(Dataset entries):
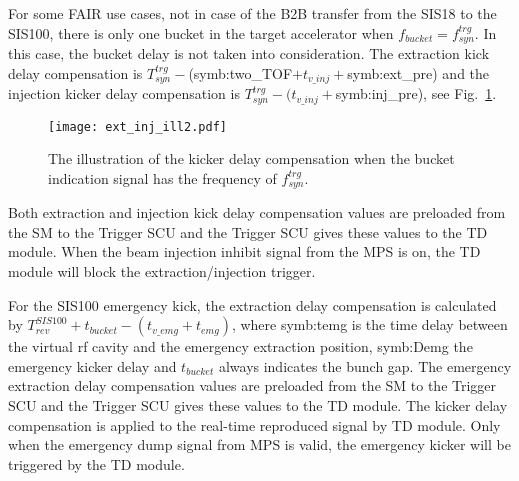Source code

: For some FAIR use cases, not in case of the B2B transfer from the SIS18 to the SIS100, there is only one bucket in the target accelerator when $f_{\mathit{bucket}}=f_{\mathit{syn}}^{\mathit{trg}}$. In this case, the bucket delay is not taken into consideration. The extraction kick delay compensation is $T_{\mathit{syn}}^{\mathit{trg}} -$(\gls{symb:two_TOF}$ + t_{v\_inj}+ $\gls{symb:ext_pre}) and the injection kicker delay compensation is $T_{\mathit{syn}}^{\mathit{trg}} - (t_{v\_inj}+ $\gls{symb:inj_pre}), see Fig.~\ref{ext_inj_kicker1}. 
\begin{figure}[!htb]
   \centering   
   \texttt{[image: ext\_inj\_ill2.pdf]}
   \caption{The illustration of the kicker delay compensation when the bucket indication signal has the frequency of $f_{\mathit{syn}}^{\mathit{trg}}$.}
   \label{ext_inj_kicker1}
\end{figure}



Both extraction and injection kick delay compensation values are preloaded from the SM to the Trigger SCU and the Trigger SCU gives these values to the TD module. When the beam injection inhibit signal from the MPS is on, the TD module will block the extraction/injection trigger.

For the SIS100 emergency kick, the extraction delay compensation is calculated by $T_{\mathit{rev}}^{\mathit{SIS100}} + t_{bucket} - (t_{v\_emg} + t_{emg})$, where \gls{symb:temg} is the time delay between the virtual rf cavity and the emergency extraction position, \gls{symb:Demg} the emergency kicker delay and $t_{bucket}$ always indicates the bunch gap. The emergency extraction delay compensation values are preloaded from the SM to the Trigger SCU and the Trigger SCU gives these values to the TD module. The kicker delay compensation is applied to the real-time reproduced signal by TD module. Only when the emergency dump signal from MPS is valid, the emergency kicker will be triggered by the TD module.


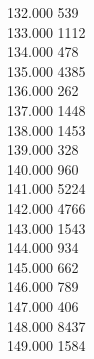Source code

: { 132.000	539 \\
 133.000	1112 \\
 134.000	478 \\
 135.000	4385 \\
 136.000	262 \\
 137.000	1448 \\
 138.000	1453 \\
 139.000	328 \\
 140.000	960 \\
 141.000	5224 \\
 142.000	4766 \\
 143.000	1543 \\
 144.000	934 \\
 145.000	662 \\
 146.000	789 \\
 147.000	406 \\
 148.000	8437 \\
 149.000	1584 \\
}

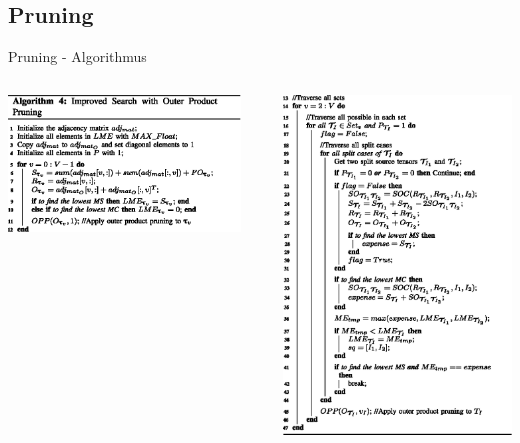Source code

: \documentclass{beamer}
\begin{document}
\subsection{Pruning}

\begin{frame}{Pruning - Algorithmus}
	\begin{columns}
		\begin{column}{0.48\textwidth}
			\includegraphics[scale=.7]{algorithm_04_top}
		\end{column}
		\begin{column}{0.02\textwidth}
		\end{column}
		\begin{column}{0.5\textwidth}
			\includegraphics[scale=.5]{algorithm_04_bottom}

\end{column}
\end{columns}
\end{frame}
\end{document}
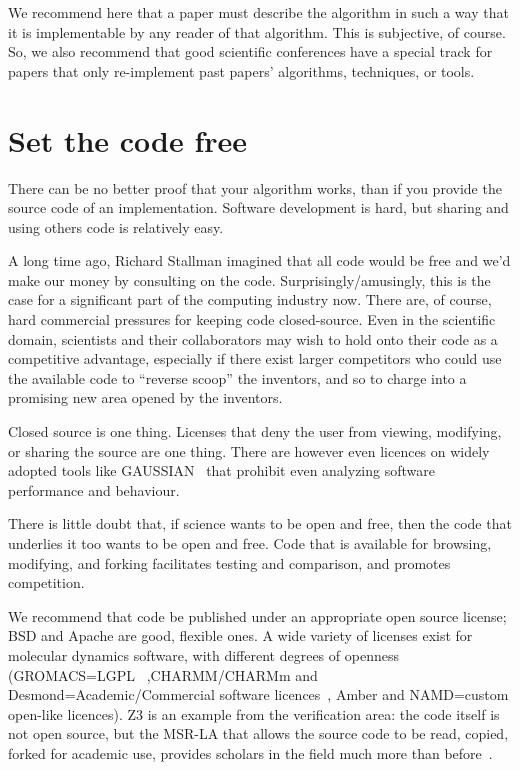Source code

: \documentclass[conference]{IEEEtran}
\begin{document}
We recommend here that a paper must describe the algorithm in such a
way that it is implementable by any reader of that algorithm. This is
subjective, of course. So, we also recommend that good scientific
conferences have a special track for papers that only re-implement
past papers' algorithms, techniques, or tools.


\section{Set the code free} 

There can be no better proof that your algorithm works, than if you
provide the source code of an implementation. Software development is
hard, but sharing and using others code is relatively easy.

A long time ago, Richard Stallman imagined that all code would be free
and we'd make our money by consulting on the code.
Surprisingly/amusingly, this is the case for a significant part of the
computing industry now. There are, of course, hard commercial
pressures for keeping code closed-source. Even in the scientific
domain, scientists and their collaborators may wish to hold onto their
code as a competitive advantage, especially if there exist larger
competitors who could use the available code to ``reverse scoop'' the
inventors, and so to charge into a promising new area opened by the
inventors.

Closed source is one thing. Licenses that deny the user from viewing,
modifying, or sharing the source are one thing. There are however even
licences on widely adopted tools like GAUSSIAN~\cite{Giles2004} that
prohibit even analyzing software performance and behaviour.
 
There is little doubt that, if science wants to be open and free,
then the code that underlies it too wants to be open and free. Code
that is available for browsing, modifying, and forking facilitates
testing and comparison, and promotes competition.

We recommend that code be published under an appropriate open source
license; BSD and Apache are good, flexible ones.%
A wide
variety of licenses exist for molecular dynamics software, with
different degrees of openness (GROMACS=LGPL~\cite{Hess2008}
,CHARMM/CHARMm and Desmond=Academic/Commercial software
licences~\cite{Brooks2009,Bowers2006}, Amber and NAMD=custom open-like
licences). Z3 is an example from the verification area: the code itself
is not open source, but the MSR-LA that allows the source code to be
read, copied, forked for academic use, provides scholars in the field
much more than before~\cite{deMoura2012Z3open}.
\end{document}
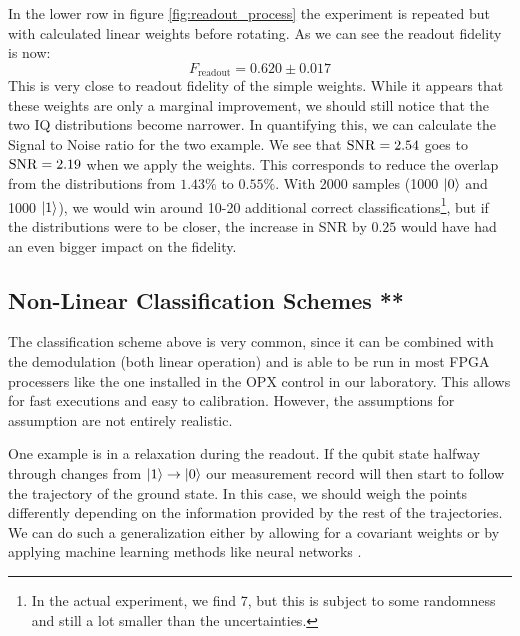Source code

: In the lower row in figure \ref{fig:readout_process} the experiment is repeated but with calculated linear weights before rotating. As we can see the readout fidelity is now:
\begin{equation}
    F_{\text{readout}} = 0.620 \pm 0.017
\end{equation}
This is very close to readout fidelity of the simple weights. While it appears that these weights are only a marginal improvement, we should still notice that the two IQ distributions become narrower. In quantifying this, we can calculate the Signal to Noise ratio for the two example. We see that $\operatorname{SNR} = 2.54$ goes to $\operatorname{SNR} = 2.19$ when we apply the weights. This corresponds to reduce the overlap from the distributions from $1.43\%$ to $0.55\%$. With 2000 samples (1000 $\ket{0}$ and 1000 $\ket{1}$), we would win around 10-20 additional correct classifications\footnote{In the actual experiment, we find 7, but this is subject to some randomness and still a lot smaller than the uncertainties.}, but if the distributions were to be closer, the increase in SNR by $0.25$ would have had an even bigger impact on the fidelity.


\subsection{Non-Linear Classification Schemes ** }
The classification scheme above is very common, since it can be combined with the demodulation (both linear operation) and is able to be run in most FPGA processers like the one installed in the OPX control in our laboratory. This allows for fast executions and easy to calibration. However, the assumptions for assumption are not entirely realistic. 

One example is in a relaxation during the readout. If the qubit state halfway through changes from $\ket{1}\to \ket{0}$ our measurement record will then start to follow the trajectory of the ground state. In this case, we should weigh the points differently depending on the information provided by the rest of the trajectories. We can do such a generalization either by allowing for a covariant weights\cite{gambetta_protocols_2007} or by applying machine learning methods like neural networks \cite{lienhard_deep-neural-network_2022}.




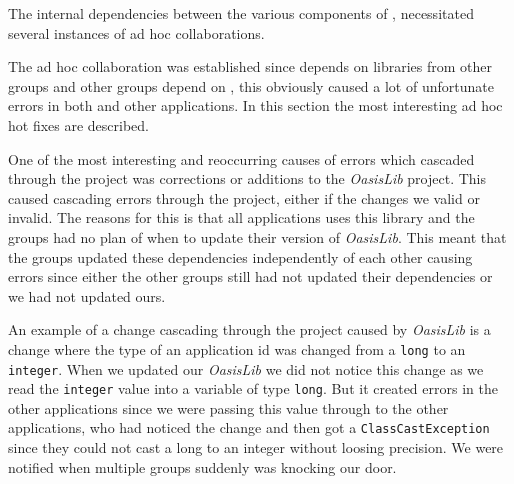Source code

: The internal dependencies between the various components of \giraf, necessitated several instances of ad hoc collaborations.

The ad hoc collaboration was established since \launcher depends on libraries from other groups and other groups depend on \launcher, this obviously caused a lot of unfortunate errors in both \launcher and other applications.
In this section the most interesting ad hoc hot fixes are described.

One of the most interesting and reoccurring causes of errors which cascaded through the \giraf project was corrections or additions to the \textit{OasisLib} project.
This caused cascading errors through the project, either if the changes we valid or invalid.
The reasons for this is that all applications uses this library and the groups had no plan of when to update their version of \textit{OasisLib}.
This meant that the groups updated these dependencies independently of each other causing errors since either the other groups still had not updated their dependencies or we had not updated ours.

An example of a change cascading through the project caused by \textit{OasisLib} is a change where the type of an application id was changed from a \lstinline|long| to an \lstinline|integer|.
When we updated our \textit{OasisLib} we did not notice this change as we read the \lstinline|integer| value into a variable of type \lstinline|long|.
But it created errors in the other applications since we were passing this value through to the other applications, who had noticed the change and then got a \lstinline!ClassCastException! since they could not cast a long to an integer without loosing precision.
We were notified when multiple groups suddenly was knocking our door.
...
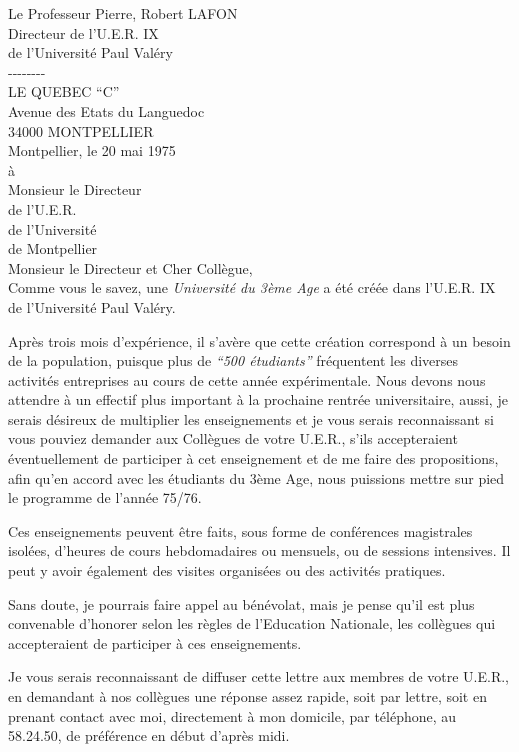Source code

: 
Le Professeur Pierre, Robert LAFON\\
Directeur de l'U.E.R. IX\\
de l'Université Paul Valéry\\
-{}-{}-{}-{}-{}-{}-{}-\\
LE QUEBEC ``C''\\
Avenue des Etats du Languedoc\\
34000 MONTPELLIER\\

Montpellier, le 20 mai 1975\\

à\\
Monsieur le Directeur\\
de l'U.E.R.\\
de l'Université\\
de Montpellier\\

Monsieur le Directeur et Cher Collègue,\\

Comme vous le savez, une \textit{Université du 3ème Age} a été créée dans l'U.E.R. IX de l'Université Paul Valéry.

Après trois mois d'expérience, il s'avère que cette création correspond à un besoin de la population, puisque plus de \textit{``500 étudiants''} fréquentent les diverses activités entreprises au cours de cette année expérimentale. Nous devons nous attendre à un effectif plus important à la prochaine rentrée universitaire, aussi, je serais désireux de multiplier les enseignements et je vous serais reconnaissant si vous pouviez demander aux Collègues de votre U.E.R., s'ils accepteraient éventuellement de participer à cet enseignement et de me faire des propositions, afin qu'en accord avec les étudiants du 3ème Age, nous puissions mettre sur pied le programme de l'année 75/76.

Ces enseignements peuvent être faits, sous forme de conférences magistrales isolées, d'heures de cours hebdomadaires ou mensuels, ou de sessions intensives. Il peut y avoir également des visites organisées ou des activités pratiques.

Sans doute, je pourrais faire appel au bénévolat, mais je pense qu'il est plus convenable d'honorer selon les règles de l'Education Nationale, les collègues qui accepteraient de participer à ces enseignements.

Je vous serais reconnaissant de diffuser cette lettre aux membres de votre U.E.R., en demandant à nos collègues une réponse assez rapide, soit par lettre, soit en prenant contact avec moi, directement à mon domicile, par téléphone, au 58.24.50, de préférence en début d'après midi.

(Required action): Would you filter the entries above and keep each line that has the word "scientific"?

(Answer box):
subjective, of course. So, we also recommend that good scientific
pressures for keeping code closed-source. Even in the scientific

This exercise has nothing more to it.